IS “ZERO TOLERANCE” CONSISTENT WITH FEDERAL LAW?

People use the term “zero tolerance” to mean a lot of different things. In essence, it signals a tough, no excuses, discipline system. It curtails educator’s discretion in favor of simple black and white rules applied across the board.

But that approach is problematic under federal law. Our basic special education law, IDEA, says that students with disabilities may not be removed from their classroom placement as a disciplinary consequence unless the student’s ARD Committee concludes that the behavior was not a manifestation of the student’s disability.
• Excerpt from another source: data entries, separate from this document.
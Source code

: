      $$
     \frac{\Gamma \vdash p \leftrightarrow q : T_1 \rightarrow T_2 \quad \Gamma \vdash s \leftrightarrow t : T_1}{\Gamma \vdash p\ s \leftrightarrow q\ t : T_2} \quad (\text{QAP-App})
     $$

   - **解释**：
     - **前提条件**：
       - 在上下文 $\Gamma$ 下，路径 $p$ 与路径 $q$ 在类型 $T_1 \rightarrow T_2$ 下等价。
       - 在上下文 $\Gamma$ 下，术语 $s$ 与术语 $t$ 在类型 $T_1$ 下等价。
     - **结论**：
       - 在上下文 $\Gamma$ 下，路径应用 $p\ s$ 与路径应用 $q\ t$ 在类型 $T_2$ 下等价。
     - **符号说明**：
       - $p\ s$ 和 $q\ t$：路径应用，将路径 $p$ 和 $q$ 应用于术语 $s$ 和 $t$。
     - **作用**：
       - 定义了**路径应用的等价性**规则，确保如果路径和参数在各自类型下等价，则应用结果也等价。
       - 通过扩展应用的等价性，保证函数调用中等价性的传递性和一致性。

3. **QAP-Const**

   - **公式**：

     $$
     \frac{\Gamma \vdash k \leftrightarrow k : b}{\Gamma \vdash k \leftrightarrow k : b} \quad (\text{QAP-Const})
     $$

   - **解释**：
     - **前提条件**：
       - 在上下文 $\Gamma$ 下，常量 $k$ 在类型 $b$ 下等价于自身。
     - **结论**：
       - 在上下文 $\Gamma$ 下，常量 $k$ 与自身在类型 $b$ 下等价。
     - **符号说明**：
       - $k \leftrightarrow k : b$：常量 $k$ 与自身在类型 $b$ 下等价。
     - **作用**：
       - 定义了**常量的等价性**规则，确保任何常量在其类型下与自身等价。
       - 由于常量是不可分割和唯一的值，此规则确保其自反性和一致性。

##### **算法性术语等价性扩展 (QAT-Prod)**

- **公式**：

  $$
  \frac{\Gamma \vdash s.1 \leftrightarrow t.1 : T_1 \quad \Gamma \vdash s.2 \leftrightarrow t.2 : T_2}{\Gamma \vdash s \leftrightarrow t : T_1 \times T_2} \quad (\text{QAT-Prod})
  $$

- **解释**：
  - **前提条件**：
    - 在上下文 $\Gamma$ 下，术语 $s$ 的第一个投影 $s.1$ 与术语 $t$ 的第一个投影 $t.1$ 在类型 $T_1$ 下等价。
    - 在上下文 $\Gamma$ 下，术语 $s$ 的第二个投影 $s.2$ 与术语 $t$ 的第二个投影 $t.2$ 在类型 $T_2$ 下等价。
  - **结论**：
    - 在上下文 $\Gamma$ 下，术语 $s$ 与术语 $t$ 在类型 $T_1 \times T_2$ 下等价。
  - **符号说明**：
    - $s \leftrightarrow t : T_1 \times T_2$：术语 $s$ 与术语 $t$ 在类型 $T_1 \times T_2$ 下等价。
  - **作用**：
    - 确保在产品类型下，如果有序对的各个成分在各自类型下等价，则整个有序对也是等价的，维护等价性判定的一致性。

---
You can’t just slap a special ed kid into the DAEP due to a disciplinary infraction. You have to go through the ARD process first. Thus it’s hard to square that legal requirement with a strict “zero tolerance” approach.

Our federal special education law does include three “semi-zero tolerance” provisions. These are known as the “special circumstances” offenses—drugs, weapons and the infliction of serious bodily injury. If a student commits one of those offenses, the school is authorized to order an immediate removal of up to 45 school days. This can be done whether the behavior was caused by the disability or not.   But that’s still not exactly what most people mean by “zero tolerance.”

So be careful in tossing this term around.

DAWG BONE: IT’S HARD TO APPLY “ZERO TOLERANCE” AND COMPLY WITH FEDERAL LAW AT THE SAME TIME.